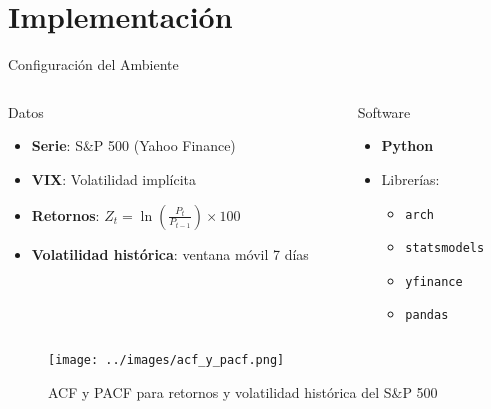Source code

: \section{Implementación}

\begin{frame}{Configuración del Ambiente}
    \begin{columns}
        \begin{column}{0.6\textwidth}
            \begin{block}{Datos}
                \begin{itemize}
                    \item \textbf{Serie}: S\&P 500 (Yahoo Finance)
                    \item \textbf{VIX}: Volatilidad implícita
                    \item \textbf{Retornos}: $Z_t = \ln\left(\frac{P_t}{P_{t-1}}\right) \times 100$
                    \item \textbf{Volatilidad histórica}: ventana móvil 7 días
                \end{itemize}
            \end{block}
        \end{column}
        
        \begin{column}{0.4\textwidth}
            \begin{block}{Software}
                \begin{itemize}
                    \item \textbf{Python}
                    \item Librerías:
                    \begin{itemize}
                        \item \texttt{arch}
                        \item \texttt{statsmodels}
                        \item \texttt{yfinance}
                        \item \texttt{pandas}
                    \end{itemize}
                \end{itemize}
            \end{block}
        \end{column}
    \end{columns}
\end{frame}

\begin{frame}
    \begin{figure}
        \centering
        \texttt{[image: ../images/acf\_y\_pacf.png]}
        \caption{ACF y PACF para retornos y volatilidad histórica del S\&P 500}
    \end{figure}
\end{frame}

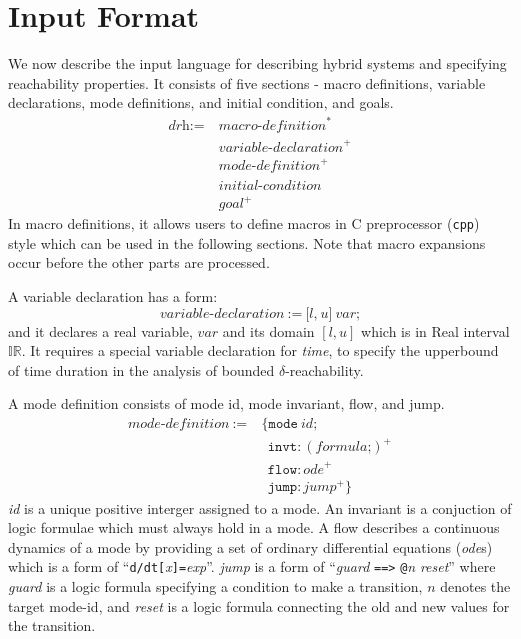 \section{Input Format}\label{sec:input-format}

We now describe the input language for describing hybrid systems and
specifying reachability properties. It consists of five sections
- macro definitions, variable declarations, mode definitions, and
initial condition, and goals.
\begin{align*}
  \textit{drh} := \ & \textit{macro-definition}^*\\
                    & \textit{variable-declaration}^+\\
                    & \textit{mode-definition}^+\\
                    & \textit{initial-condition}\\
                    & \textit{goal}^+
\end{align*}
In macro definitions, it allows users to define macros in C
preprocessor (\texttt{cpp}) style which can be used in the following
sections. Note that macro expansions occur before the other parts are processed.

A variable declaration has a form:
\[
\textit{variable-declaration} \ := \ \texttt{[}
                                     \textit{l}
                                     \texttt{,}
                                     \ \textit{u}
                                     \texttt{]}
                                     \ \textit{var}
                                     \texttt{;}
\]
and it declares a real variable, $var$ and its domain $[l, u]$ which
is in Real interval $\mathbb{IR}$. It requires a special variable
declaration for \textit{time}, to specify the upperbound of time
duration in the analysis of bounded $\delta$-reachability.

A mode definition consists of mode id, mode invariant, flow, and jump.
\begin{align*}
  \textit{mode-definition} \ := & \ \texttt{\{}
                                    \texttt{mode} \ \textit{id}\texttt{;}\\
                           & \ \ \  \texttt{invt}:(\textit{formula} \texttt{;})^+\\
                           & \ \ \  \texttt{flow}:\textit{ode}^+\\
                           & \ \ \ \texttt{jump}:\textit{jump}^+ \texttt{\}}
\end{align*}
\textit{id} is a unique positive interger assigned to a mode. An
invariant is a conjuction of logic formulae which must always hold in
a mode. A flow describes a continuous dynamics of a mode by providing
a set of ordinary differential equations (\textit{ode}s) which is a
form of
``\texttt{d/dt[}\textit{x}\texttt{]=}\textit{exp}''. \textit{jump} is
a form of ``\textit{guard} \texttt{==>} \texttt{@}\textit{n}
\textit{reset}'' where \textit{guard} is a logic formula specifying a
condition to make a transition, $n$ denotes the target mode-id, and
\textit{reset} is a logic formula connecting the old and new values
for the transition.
--
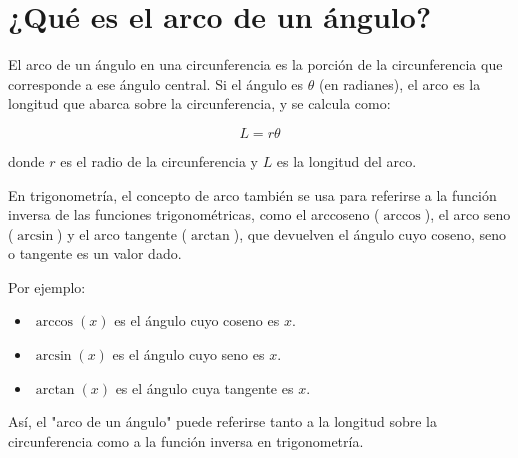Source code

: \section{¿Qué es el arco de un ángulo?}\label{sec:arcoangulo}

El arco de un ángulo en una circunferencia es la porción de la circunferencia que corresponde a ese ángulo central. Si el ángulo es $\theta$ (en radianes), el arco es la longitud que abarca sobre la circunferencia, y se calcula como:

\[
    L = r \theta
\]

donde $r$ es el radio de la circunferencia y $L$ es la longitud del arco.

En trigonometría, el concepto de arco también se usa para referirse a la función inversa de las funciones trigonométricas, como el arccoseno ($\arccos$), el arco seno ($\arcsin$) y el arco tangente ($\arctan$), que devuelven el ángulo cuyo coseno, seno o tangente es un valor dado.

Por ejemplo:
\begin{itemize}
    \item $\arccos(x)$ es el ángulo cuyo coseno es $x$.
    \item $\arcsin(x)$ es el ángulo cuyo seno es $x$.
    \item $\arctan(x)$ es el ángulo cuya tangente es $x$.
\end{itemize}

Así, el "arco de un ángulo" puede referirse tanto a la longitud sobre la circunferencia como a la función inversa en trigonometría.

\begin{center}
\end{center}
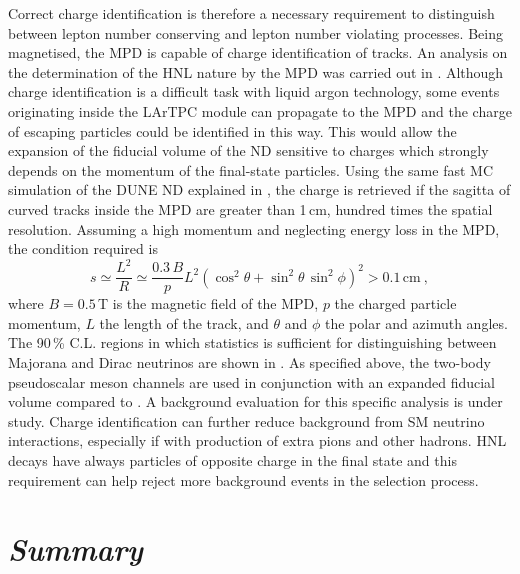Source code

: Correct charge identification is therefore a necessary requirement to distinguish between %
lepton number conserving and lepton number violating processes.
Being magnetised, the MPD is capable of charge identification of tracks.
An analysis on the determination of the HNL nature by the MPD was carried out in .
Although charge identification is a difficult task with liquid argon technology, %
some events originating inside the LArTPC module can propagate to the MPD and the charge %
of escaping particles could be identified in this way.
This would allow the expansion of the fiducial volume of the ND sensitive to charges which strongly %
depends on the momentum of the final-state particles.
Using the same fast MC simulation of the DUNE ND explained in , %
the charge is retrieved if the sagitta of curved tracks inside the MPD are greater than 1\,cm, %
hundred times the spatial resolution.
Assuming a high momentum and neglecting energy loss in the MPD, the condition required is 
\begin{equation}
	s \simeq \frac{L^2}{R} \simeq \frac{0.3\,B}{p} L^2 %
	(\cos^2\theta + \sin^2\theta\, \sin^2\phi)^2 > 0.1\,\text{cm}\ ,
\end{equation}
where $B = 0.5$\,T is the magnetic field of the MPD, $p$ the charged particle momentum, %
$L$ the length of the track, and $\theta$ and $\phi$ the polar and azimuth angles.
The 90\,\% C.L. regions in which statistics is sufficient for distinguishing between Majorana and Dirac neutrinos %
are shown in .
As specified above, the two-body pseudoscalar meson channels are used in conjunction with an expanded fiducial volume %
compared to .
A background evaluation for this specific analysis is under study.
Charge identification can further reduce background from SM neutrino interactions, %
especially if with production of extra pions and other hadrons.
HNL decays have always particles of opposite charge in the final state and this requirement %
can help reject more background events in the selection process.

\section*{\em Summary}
--
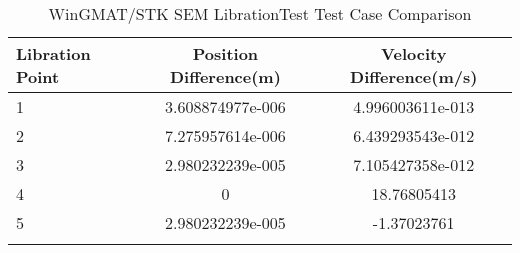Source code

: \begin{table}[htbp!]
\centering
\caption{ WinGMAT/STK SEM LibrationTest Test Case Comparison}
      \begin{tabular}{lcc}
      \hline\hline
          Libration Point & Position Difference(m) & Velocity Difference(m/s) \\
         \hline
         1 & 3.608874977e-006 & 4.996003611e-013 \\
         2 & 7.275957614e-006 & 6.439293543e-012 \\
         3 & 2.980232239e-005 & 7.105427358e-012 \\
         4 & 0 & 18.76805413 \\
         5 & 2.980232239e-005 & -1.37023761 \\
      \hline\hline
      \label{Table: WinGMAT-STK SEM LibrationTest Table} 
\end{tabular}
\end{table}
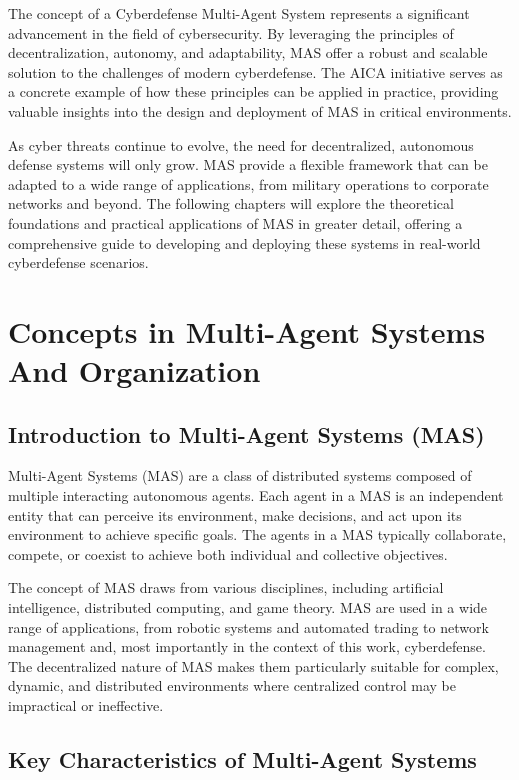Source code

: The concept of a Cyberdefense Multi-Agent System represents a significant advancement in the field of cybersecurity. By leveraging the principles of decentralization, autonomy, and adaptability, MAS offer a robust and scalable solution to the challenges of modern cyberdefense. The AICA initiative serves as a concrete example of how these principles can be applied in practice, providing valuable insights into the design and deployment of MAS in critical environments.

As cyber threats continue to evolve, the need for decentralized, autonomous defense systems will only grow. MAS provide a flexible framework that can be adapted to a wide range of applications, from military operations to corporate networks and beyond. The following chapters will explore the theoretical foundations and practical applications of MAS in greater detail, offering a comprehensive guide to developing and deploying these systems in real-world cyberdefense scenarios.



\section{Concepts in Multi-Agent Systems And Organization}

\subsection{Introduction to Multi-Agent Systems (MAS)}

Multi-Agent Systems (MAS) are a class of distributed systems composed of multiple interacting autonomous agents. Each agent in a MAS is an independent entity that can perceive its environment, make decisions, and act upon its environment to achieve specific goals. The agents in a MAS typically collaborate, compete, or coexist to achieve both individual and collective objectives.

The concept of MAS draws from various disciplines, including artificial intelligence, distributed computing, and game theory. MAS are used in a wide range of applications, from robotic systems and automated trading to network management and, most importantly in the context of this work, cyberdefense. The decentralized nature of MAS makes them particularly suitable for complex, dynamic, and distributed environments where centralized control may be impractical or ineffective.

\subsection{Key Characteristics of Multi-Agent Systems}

-- THE TASK --
Return the lines of the records that include the string "condition".

-- SOLVED PROBLEM --
initial condition, and goals.
                    & \textit{initial-condition}\\
condition to make a transition, $n$ denotes the target mode-id, and
Assuming a high momentum and neglecting energy loss in the MPD, the condition required is 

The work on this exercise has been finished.